Such wrapper feature selection methods consider the selection of a
set of features as a search problem where different feature
combinations are prepared, evaluated, and compared to other
combinations.
[0022] In some implementations, one or more embedded feature
selection methods, such as the LASSO method, the elastic net
method, or the ridge regression method may be employed by the
feature extraction circuitry 112 to identify at least some of the
features 106 present in the initial data set 102. Such embedded
feature selection methods may learn which features 106 best
contribute to the accuracy of the classifier while the classifier
is being created.
[0023] The sample allocation circuitry 120 receives the data set
from the feature extraction circuitry 112 and allocates the
contents of the received data set into one or more of: a training
data set 122, a test data set 124, and a cross-validation data set
126. The sample allocation circuitry 120 may include any number
and/or combination of electrical components and/or semiconductor
devices capable of forming or otherwise providing one or more
logical devices, state machines, processors, and/or controllers
capable of allocating the samples 104 included in the initial data
set 102 into a number of subsets. For example, as depicted in FIG.
1, the samples 104 may be allocated into one or more training data
subsets 122, one or more testing data subsets 124, and/or one or
more cross-validation subsets 126. In some implementations, the
sample allocation circuitry 120 may randomly allocate the samples
among some or all of the one or more training data subsets 122, the
one or more testing data subsets 124, and/or the one or more
cross-validation subsets 126. In some implementations, the sample
allocation circuitry 120 may evenly or unevenly allocate the
samples among some or all of the one or more training data subsets
122, the one or more testing data subsets 124, and/or the one or
more cross-validation subsets 126.
[0024] The training data set 122 may be supplied to the minmax
solution circuitry 136 which forms all or a portion of the machine
learning circuitry 130. The minmax solution circuitry 136 may
include any number and/or combination of electrical components
and/or semiconductor devices that can form or otherwise provide one
or more logical devices, state machines, processors, and/or
controllers capable of solving a minmax problem.
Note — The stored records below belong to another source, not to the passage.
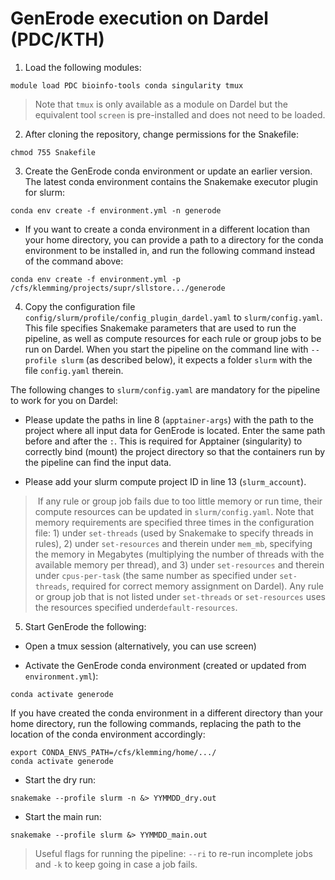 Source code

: # GenErode execution on Dardel (PDC/KTH)

1) Load the following modules:

```
module load PDC bioinfo-tools conda singularity tmux
```

> Note that `tmux` is only available as a module on Dardel 
but the equivalent tool `screen` is pre-installed and does 
not need to be loaded. 

2) After cloning the repository, change permissions for the 
Snakefile:

```
chmod 755 Snakefile
```

3) Create the GenErode conda environment or update an earlier 
version. The latest conda environment contains the Snakemake 
executor plugin for slurm:

```
conda env create -f environment.yml -n generode
```

- If you want to create a conda environment in a different location 
than your home directory, you can provide a path to a directory 
for the conda environment to be installed in, and run the following
command instead of the command above:

```
conda env create -f environment.yml -p /cfs/klemming/projects/supr/sllstore.../generode
```

4) Copy the configuration file `config/slurm/profile/config_plugin_dardel.yaml` 
to `slurm/config.yaml`. This file specifies Snakemake parameters
that are used to run the pipeline, as well as compute resources 
for each rule or group jobs to be run on Dardel. When you start
the pipeline on the command line with `--profile slurm` (as
described below), it expects a folder `slurm` with the file
`config.yaml` therein. 

The following changes to `slurm/config.yaml` are mandatory for
the pipeline to work for you on Dardel: 

- Please update the paths in line 8 (`apptainer-args`) with
  the path to the project where all input data for GenErode
  is located. Enter the same path before and after the `:`.
  This is required for Apptainer (singularity) to correctly
  bind (mount) the project directory so that the containers
  run by the pipeline can find the input data. 

- Please add your slurm compute project ID in line 13
  (`slurm_account`). 

> If any rule or group job fails due to too little memory or
run time, their compute resources can be updated in `slurm/config.yaml`.
Note that memory requirements are specified three times in the
configuration file: 1) under `set-threads` (used by Snakemake 
to specify threads in rules), 2) under `set-resources` and therein 
under `mem_mb`, specifying the memory in Megabytes (multiplying 
the number of threads with the available memory per thread), 
and 3) under `set-resources` and therein under `cpus-per-task` 
(the same number as specified under `set-threads`, required for 
correct memory assignment on Dardel). Any rule or group job that
is not listed under `set-threads` or `set-resources` uses the
resources specified under`default-resources`. 

5) Start GenErode the following:

- Open a tmux session (alternatively, you can use screen)

- Activate the GenErode conda environment (created or updated 
from `environment.yml`):

```
conda activate generode
```

If you have created the conda environment in a different directory 
than your home directory, run the following commands, replacing the 
path to the location of the conda environment accordingly:

```
export CONDA_ENVS_PATH=/cfs/klemming/home/.../
conda activate generode
```

- Start the dry run:

```
snakemake --profile slurm -n &> YYMMDD_dry.out
```

- Start the main run:

```
snakemake --profile slurm &> YYMMDD_main.out
```

> Useful flags for running the pipeline: `--ri` to re-run 
incomplete jobs and `-k` to keep going in case a job fails.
A minmax problem
may include any problem in which a portion of the problem is
minimized (e.g., the risk of loss attributable to acceptance of
malicious code such as malware) over an entire sample population.
The worst-case scenario exists when the maximum number of features
have been salted, tainted, or otherwise corrupted (i.e., when "K"
is maximized). For example, as depicted in FIG. 1, the minmax
solution circuitry 136 may provide a solution for the following
minmax problem:
min.sub.wmax.sub.il(x.sub.i,y.sub.i,w) (1) [0025] where: w=weight
vector of the classifier, w.epsilon.R.sup.d [0026] l(x.sub.i,
y.sub.i, w)=the loss function defined by the classifier In such an
implementation, the loss function l(x.sub.i, y.sub.i, w) is
minimized to produce, generate, or otherwise provide the
adversarial resistant classifier circuitry 138 when the adversarial
resistant classifier bit 134 ("M") is set to a defined binary logic
state. For example, when classifier bit 134 is in logical OFF
state, the classifier circuitry 138 functions in a conventional,
non-adversarial, mode. When classifier bit 134 is in a logical ON
state, the classifier circuitry 138 functions in an adversarial
resistant mode.
[0027] A support vector machine (SVM) may be used to provide an
illustrative example of the implementation of the adversary
resistant machine systems and methods described herein. Support
vector machines are supervised learning models with associated
learning algorithms that analyze data used for classification and
regression analysis. Given a training data set 122 containing a
number of samples 104, with each sample marked as a member of a
valid sample subset or a malware sample subset, the SVM training
algorithm assembles or otherwise constructs a model that determines
whether subsequent samples 104 are valid or malware. Such an SVM
may be considered to provide a non-probabilistic binary linear
classifier. An SVM model is a representation of the samples 104 as
points in space, mapped so that the examples of the separate
categories are divided by a clear gap that is as wide as possible.
New samples 104 are then mapped into that same space and predicted
as being either valid or malware depending on the side of the gap
the sample falls upon. The goal of SVM is to minimize the hinge
loss given by the following equation:
min [ 1 2 w 2 + C i [ 1 - y i w x i ] ] ( 2 ) ##EQU00001##
[0028] When K features are compromised (i.e., the "worst case"
scenario), the hinge loss for sample "i" is given by the following
equation:
max[1-y.sub.iw(x.sub.i,*(1-a.sub.i))] (3) [0029] where:
a.sub.i.epsilon.{0,1}.sup.d [0030] .SIGMA..sub.ja.sub.ij=K
[0031] The maximization problem provided in equation (3)
demonstrates the worst-case loss for sample i. To obtain a robust
classifier, the worst-case loss over all samples should be
minimized, forming a minmax problem. Thus, an adversarial resistant
classifier may be obtained by solving the following problem:
min.sub.wmax.sub.a.sub.1.sub.,a.sub.2.sub., . . .
a.sub.n1/2.parallel.w.parallel..sup.2+C.SIGMA..sub.i[1-y.sub.iw(x.sub.i,*-
(1-a.sub.i))] (4)
[0032] The minmax problem presented in equation (4) may be solved
directly by varying all possible scenarios. An alternative solution
method that is more efficient is to convert the minmax problem into
a quadratic program with convex duality transformations such that
one or more fast algorithms may be applied. In some
implementations, the value of "K" may be predetermined and solving
the minmax problem for a fixed "K" value generates a classification
model having greater resiliency to malignant data than a
conventional classifier. In another embodiment, the value of "K"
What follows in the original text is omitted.